La rivista letteraria Hermes nasce a Firenze il primo gennaio 1904. Fondata da Enrico Corradini e Giuseppe Antonio Borgese, prende il nome dalla divinità greca messaggera degli dei. I dodici, grandi volumi pubblicati fino a fine anno, sono formalmente caratterizzati da una stampa a mano su carta, e da pregiate incisioni decorative in legno.

Il primo numero del giornale è contraddistinto dalla Prefazione-Manifesto, scritta da Giuseppe Prezzolini.
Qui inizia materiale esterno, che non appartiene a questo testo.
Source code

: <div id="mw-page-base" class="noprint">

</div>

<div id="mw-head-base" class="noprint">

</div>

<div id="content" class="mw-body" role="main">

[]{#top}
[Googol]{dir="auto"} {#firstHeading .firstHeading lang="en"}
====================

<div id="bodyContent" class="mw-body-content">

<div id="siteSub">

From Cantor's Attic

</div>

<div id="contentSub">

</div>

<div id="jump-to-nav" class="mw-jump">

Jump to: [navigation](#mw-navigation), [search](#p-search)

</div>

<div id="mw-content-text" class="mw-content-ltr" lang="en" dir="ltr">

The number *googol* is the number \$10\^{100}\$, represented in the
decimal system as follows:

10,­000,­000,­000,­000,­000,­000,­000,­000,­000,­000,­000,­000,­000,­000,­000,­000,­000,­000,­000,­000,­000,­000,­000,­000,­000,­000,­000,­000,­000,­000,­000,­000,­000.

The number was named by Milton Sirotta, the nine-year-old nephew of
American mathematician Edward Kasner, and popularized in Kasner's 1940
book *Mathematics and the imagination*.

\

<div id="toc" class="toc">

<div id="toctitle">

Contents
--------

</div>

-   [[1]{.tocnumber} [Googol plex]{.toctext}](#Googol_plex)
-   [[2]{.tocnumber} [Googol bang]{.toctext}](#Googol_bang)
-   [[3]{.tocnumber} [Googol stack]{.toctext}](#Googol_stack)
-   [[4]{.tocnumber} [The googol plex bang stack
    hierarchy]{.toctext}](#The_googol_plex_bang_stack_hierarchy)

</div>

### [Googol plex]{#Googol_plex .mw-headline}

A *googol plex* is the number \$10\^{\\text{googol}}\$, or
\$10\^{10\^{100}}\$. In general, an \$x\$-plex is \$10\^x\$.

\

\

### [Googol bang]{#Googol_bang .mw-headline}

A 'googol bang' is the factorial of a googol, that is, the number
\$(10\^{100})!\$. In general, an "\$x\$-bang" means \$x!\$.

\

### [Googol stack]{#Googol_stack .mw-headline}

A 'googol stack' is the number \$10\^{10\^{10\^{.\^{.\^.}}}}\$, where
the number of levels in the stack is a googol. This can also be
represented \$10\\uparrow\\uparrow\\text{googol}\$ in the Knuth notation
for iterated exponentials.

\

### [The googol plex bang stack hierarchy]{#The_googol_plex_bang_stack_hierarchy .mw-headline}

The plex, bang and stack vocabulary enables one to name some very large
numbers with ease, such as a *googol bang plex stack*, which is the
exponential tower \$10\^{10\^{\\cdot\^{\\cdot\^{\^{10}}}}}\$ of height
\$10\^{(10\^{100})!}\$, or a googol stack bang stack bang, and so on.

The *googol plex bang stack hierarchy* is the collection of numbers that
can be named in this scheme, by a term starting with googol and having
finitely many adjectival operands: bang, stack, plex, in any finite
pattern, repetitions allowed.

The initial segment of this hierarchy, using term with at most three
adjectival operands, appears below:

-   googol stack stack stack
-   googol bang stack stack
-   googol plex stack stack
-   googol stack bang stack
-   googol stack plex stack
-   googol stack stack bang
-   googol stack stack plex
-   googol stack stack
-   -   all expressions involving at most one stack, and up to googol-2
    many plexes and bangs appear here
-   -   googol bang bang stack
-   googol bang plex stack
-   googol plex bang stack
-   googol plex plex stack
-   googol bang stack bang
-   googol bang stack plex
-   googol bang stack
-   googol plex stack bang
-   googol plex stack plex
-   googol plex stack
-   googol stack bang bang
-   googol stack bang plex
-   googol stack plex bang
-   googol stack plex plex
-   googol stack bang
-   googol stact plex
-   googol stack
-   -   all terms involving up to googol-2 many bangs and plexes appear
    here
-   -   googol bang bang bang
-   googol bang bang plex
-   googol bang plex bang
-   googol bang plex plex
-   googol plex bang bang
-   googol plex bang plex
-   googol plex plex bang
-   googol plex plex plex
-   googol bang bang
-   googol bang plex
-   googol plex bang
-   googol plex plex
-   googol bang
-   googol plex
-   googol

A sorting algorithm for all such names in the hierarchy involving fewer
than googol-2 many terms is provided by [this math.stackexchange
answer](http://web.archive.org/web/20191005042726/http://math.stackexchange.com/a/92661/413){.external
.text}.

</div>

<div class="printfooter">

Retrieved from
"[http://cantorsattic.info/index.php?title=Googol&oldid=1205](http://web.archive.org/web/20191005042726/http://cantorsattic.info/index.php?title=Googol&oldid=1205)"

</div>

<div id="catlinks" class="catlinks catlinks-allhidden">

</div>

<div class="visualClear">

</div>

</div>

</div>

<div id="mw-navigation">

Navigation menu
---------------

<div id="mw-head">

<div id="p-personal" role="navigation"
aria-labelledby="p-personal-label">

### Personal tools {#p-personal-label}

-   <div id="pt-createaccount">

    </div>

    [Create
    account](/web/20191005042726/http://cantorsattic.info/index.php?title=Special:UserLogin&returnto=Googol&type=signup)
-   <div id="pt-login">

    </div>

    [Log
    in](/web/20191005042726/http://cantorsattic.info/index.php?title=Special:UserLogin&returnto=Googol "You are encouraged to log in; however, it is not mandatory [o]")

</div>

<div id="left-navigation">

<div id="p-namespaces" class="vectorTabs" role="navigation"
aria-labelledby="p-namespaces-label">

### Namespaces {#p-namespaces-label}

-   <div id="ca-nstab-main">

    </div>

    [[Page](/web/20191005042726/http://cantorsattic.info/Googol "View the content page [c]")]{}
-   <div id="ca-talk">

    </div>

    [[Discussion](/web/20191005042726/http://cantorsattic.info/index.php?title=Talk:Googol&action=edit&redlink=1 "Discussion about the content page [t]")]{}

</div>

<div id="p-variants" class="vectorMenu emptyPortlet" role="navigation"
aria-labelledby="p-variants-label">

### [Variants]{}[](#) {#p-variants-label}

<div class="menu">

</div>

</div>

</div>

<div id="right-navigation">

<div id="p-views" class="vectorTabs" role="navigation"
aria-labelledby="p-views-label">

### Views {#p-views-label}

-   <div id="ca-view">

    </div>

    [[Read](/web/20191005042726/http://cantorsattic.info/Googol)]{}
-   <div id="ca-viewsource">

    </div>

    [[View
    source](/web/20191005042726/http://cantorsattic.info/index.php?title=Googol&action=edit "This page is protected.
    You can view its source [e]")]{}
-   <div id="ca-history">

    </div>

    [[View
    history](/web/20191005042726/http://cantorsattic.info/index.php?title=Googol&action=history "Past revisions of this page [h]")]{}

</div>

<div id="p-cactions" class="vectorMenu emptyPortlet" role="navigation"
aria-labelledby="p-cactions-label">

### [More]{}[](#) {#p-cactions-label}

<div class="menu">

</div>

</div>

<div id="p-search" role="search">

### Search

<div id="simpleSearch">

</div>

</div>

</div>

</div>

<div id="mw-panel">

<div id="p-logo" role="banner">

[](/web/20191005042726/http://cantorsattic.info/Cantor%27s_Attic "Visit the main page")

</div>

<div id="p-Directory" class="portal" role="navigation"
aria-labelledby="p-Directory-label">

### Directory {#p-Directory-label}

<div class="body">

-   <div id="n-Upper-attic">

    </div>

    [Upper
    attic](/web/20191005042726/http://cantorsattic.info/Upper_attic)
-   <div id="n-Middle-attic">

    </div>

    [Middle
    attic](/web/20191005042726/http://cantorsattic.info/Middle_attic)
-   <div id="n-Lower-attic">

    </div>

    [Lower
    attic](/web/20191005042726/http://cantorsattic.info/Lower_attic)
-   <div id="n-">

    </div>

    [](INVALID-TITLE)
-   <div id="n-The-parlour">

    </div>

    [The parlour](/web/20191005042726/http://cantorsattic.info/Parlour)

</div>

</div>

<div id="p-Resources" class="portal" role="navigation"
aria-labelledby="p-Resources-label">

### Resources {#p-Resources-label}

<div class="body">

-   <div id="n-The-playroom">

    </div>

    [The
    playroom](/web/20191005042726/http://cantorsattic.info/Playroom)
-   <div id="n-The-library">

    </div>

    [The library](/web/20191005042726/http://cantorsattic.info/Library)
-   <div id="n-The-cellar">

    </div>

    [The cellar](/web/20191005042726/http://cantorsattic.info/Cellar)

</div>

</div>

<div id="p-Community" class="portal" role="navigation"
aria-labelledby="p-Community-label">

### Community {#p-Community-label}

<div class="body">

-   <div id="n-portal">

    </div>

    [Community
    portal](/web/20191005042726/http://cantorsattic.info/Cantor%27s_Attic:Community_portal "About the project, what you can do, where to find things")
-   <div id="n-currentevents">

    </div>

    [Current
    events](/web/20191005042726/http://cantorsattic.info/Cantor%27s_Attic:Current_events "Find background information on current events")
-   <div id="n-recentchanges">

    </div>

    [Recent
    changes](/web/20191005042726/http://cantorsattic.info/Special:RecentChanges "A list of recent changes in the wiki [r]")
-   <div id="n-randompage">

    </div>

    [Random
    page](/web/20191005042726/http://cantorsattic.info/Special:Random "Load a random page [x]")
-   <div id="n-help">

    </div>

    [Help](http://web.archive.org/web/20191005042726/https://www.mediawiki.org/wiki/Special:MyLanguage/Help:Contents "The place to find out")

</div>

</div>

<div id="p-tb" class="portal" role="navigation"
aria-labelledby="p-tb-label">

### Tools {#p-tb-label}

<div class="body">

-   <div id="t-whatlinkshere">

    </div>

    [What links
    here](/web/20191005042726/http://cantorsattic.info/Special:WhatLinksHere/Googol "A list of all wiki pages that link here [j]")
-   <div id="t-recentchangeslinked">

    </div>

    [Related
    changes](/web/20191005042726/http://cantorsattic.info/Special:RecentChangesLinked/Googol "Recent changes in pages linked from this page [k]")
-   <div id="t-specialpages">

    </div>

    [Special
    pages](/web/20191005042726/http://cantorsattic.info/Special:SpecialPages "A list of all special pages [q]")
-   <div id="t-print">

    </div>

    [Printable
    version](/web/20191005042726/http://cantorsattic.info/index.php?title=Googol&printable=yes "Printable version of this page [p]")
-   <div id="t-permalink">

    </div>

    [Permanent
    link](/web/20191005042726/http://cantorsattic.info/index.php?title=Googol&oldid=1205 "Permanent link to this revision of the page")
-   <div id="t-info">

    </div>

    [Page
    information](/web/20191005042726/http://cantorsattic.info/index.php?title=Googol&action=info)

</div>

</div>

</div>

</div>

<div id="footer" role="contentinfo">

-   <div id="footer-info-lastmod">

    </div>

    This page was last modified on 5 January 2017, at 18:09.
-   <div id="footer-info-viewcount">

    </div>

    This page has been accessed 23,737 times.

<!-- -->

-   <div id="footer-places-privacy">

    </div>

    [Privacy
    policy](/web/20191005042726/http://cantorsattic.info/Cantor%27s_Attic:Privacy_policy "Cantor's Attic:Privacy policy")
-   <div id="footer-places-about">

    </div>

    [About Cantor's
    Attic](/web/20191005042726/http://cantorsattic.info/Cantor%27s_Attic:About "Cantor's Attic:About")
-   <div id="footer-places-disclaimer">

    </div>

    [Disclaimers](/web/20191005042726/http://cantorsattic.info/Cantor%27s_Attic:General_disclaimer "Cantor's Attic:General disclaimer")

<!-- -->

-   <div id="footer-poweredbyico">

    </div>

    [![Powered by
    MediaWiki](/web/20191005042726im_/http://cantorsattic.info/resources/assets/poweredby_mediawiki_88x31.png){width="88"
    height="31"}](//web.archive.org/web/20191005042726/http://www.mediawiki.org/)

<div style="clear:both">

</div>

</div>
In essa vengono messe in luce le linee programmatiche dell’Hermes, al centro delle quali si erge incontrastata la figura “mitologica” di D’Annunzio, idolatrato alla stregua di un idolo sovrannaturale. Attorno alla personalità del poeta vate si sviluppa inoltre il culto pagano e totale per la forma, che deve tornare ad assumere una posizione di massimo rilievo nella produzione artistico-letteraria.

Dopo appena un anno di pubblicazione, il periodico chiude i battenti, accomiatandosi dal pubblico con un ultimo numero nel quale trova spazio il Congedo, dove viene stilato un bilancio dell’opera svolta. “Fummo alacri scandagliatori di verità e di bellezza, di fantasie e di coscienza”, è quel che scrivono di loro stessi e della rivista gli autori dell’Hermes, ribadendo ancora i loro principi cardine già espressi nella Prefazione, arricchiti ora dalla fiduciosa speranza in un “prossimo risorgimento” nazionalistico.

Prefazione – Manifesto di Hermes

“Qualcuno si maraviglierà leggendo che per noi è aristocratica quell”ARTÈ, nella quale la forma sia espressiva ed intimamente connaturata al contenuto.

È dunque aristocratica l’arte; e l’epiteto sembrerebbe ozioso, se non fosse oggi proprio un’esigua minoranza, una vera aristocrazia quella che riconosce il valore espressivo dell’arte e non ostenta un ebete disprezzo per la FORMA, disgraziatissima fra tutte le parole.

Del resto noi rinunceremmo volentieri all’ambiguità della parola ARISTOCRATICA, se fossero molti anzi che pochi a comprendere quando un poeta sia riuscito ad esprimere e quando sia fallito; se in una parola, la folla tornasse all’intelligenza della forma, che ebbe nella Grecia antica.

Ed anche noi, dunque, con la Grecia. Siamo, diranno,PAGANI e DANNUNZIANI. E si: noi amiamo ed ammiriamo Gabriele D’Annunzio più di ogni altro nostro poeta moderno, morto o vivo che sia, e da lui ci partiamo nella nostra arte.

Siamo DISCEPOLI del D’Annunzio, come il D’Annunzio fu discepolo del Carducci e il Carducci del Foscolo e del Monti. Ma se dannunziano significa scimmia del D’Annunzio disprezziamo l’ingiuria, e passiamo oltre.

Gabriele D’Annunzio è per noi un grande MAESTRO, non un allevatore di fringuelli ammaestrati”.